------ DATA FOR REVIEW

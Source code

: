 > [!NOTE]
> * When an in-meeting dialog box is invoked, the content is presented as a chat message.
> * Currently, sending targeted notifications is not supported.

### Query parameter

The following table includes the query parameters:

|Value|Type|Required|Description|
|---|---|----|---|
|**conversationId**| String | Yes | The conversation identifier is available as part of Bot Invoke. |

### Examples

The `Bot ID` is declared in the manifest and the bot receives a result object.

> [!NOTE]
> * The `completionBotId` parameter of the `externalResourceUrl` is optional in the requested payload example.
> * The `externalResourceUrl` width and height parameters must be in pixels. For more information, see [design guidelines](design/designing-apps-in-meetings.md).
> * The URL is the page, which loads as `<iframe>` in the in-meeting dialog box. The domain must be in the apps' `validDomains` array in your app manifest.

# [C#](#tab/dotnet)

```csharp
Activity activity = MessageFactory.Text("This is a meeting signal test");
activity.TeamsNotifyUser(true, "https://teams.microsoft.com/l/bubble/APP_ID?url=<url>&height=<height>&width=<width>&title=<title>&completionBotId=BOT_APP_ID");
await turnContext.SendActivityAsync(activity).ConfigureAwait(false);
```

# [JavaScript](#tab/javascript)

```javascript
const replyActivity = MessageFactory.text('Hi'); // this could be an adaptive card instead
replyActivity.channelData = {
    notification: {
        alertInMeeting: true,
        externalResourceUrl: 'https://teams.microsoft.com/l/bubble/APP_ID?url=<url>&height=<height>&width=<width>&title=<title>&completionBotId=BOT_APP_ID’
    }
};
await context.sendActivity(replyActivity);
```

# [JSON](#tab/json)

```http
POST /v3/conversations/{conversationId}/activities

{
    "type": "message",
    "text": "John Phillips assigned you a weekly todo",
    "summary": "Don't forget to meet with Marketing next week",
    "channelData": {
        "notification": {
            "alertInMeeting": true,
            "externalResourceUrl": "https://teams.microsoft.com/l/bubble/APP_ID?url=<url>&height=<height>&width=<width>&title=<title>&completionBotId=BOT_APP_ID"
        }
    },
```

------------

WHAT YOU ARE ASKED TO DO: Lines with the word "parameters": copy each one from the data above.

EXPECTED OUTPUT:
The following table includes the query parameters:
> * The `externalResourceUrl` width and height parameters must be in pixels. For more information, see [design guidelines](design/designing-apps-in-meetings.md).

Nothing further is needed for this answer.